→ **Exercise brief**: Check each line of the listing below for "Filter" and state how many lines contain it, with no other words.

→ **Data in this exercise**:
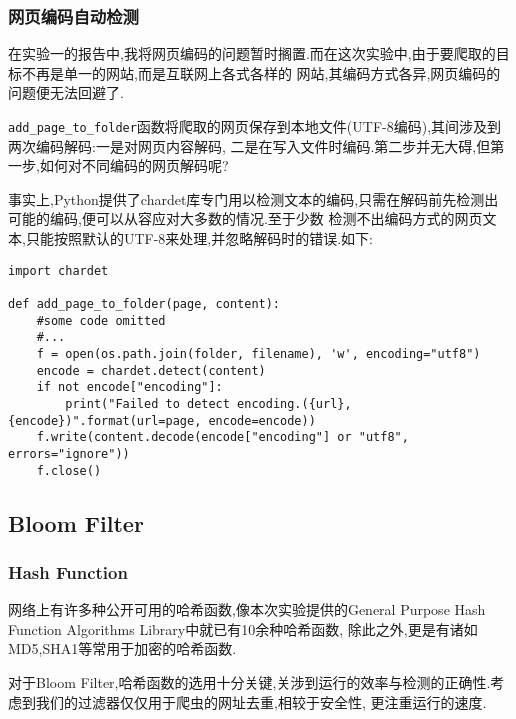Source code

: \documentclass[a4paper]{article}
\begin{document}
            \subsubsection{网页编码自动检测}
在实验一的报告中,我将网页编码的问题暂时搁置.而在这次实验中,由于要爬取的目标不再是单一的网站,而是互联网上各式各样的
网站,其编码方式各异,网页编码的问题便无法回避了.

\texttt{add_page_to_folder}函数将爬取的网页保存到本地文件(UTF-8编码),其间涉及到两次编码解码:一是对网页内容解码,
二是在写入文件时编码.第二步并无大碍,但第一步,如何对不同编码的网页解码呢?

事实上,Python提供了chardet库专门用以检测文本的编码,只需在解码前先检测出可能的编码,便可以从容应对大多数的情况.至于少数
检测不出编码方式的网页文本,只能按照默认的UTF-8来处理,并忽略解码时的错误.如下:

\begin{verbatim}
import chardet

def add_page_to_folder(page, content): 
    #some code omitted
    #...
    f = open(os.path.join(folder, filename), 'w', encoding="utf8")
    encode = chardet.detect(content)
    if not encode["encoding"]:
        print("Failed to detect encoding.({url},{encode})".format(url=page, encode=encode))
    f.write(content.decode(encode["encoding"] or "utf8", errors="ignore"))
    f.close()
\end{verbatim}
        \subsection{Bloom Filter}
            \subsubsection{Hash Function}
网络上有许多种公开可用的哈希函数,像本次实验提供的General Purpose Hash Function Algorithms Library中就已有10余种哈希函数,
除此之外,更是有诸如MD5,SHA1等常用于加密的哈希函数.

对于Bloom Filter,哈希函数的选用十分关键,关涉到运行的效率与检测的正确性.考虑到我们的过滤器仅仅用于爬虫的网址去重,相较于安全性,
更注重运行的速度.
\end{document}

→ **Your response**: 2